[Collected data]
- Opening Delimiter -

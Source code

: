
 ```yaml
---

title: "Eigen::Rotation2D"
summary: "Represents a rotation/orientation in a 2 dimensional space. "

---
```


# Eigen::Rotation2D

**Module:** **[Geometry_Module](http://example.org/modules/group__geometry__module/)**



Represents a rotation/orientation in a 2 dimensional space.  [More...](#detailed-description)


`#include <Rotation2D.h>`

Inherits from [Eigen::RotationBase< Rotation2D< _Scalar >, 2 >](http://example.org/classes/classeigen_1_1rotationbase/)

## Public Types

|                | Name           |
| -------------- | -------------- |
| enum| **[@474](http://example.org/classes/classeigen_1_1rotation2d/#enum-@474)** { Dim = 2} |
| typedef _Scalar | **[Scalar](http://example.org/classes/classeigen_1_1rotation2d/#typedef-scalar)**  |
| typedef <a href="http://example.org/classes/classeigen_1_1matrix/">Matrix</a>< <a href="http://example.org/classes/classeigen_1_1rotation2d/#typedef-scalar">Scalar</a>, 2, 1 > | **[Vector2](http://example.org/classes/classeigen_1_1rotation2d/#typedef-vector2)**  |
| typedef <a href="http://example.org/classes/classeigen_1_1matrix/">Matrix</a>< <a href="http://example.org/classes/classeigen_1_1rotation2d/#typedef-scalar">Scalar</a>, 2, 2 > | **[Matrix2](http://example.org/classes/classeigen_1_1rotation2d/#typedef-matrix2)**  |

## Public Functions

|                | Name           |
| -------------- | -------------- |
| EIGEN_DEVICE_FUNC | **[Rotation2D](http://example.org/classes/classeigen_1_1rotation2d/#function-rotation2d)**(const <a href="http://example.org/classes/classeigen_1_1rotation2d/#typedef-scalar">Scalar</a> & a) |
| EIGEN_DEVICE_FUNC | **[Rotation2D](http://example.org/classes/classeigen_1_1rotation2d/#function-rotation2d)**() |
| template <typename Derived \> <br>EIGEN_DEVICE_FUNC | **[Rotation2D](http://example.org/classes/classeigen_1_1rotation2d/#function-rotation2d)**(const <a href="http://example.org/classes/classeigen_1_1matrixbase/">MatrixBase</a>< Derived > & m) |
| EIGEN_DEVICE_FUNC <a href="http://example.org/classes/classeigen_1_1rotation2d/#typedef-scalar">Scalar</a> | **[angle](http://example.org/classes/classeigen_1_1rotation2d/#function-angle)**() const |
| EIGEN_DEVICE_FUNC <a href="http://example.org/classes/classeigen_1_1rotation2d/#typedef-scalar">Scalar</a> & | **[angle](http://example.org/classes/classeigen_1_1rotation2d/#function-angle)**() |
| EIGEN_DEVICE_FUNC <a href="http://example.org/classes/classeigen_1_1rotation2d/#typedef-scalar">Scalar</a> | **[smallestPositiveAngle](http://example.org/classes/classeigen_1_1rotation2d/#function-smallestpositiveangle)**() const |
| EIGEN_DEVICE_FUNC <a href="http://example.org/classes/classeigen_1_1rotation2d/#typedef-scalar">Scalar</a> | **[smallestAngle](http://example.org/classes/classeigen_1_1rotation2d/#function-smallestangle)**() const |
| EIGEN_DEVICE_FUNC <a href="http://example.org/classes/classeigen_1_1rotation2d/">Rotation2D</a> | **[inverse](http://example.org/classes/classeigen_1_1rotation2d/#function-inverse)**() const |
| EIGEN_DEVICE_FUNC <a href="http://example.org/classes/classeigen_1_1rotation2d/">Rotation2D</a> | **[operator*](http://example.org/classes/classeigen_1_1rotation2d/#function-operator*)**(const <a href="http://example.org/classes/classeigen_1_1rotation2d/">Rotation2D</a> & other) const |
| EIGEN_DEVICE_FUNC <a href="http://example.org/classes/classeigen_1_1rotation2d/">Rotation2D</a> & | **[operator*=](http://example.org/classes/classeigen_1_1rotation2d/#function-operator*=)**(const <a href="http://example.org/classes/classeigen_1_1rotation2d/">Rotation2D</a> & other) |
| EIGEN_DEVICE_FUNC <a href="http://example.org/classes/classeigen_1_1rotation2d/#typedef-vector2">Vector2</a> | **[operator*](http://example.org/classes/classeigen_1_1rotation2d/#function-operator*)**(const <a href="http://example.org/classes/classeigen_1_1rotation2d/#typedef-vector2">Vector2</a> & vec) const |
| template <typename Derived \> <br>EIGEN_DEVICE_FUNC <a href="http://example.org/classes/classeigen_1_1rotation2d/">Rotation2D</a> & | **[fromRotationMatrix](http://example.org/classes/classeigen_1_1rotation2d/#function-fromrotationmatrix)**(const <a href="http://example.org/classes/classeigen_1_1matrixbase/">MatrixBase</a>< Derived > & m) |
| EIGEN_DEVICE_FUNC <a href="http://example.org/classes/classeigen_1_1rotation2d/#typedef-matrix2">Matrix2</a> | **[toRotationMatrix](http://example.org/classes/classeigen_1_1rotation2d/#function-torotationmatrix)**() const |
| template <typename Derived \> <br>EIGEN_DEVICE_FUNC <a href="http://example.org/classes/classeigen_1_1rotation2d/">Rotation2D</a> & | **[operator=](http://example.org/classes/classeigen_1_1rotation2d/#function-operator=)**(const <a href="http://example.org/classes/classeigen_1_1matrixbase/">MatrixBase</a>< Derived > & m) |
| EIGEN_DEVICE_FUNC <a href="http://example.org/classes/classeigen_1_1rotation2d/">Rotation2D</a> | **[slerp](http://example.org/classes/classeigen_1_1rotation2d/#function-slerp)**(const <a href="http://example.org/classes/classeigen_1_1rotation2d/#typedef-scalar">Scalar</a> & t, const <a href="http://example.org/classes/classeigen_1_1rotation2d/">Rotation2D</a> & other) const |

- Closing Delimiter -

**What you will do:**
Copy down every line of the entries containing the word "other".

**Solved problem:**
| EIGEN_DEVICE_FUNC <a href="http://example.org/classes/classeigen_1_1rotation2d/">Rotation2D</a> | **[operator*](http://example.org/classes/classeigen_1_1rotation2d/#function-operator*)**(const <a href="http://example.org/classes/classeigen_1_1rotation2d/">Rotation2D</a> & other) const |
| EIGEN_DEVICE_FUNC <a href="http://example.org/classes/classeigen_1_1rotation2d/">Rotation2D</a> & | **[operator*=](http://example.org/classes/classeigen_1_1rotation2d/#function-operator*=)**(const <a href="http://example.org/classes/classeigen_1_1rotation2d/">Rotation2D</a> & other) |
| EIGEN_DEVICE_FUNC <a href="http://example.org/classes/classeigen_1_1rotation2d/">Rotation2D</a> | **[slerp](http://example.org/classes/classeigen_1_1rotation2d/#function-slerp)**(const <a href="http://example.org/classes/classeigen_1_1rotation2d/#typedef-scalar">Scalar</a> & t, const <a href="http://example.org/classes/classeigen_1_1rotation2d/">Rotation2D</a> & other) const |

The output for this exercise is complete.